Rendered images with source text
★ ★ ★
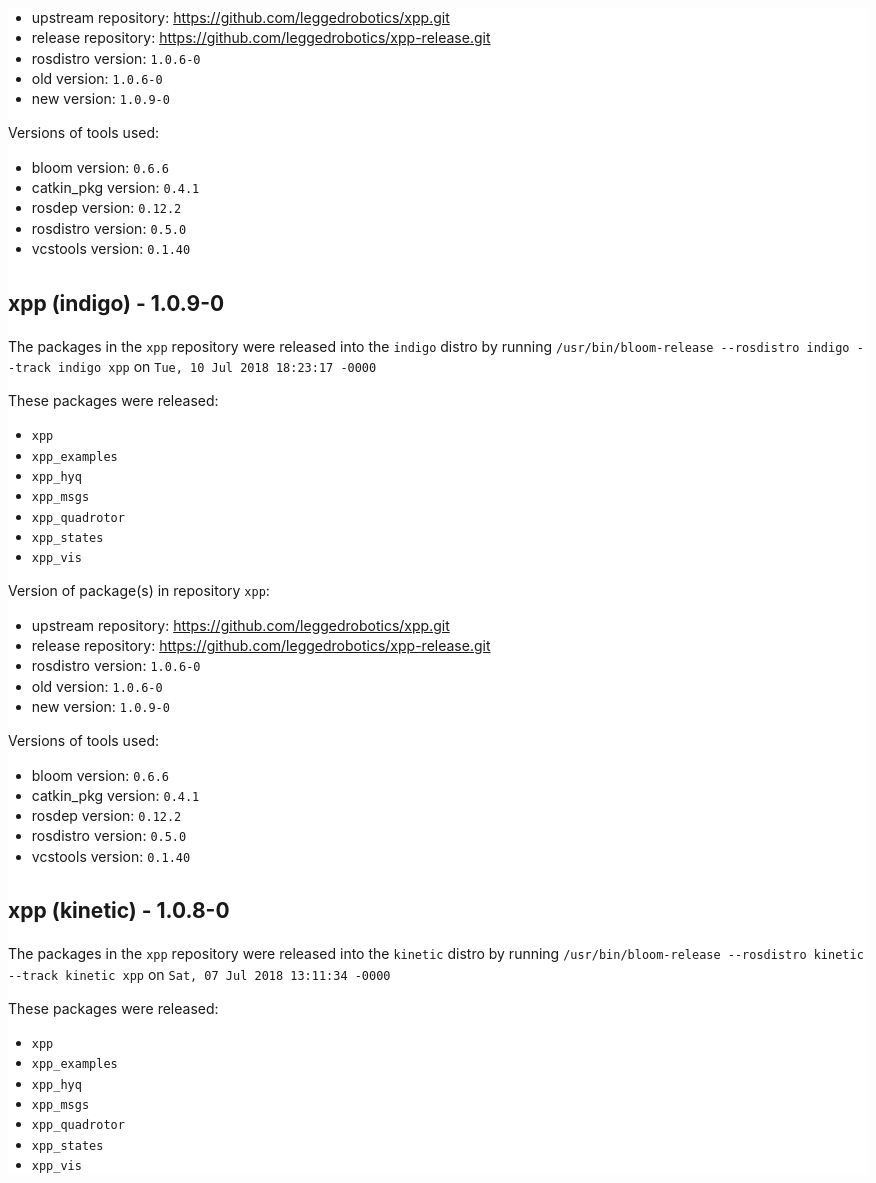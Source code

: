 - upstream repository: https://github.com/leggedrobotics/xpp.git
- release repository: https://github.com/leggedrobotics/xpp-release.git
- rosdistro version: `1.0.6-0`
- old version: `1.0.6-0`
- new version: `1.0.9-0`

Versions of tools used:

- bloom version: `0.6.6`
- catkin_pkg version: `0.4.1`
- rosdep version: `0.12.2`
- rosdistro version: `0.5.0`
- vcstools version: `0.1.40`


## xpp (indigo) - 1.0.9-0

The packages in the `xpp` repository were released into the `indigo` distro by running `/usr/bin/bloom-release --rosdistro indigo --track indigo xpp` on `Tue, 10 Jul 2018 18:23:17 -0000`

These packages were released:
- `xpp`
- `xpp_examples`
- `xpp_hyq`
- `xpp_msgs`
- `xpp_quadrotor`
- `xpp_states`
- `xpp_vis`

Version of package(s) in repository `xpp`:

- upstream repository: https://github.com/leggedrobotics/xpp.git
- release repository: https://github.com/leggedrobotics/xpp-release.git
- rosdistro version: `1.0.6-0`
- old version: `1.0.6-0`
- new version: `1.0.9-0`

Versions of tools used:

- bloom version: `0.6.6`
- catkin_pkg version: `0.4.1`
- rosdep version: `0.12.2`
- rosdistro version: `0.5.0`
- vcstools version: `0.1.40`


## xpp (kinetic) - 1.0.8-0

The packages in the `xpp` repository were released into the `kinetic` distro by running `/usr/bin/bloom-release --rosdistro kinetic --track kinetic xpp` on `Sat, 07 Jul 2018 13:11:34 -0000`

These packages were released:
- `xpp`
- `xpp_examples`
- `xpp_hyq`
- `xpp_msgs`
- `xpp_quadrotor`
- `xpp_states`
- `xpp_vis`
★ ★ ★
Using the entries above, return each line in which the word "leggedrobotics" occurs.

#### Task answer:
: - upstream repository: https://github.com/leggedrobotics/xpp.git
- release repository: https://github.com/leggedrobotics/xpp-release.git
- upstream repository: https://github.com/leggedrobotics/xpp.git
- release repository: https://github.com/leggedrobotics/xpp-release.git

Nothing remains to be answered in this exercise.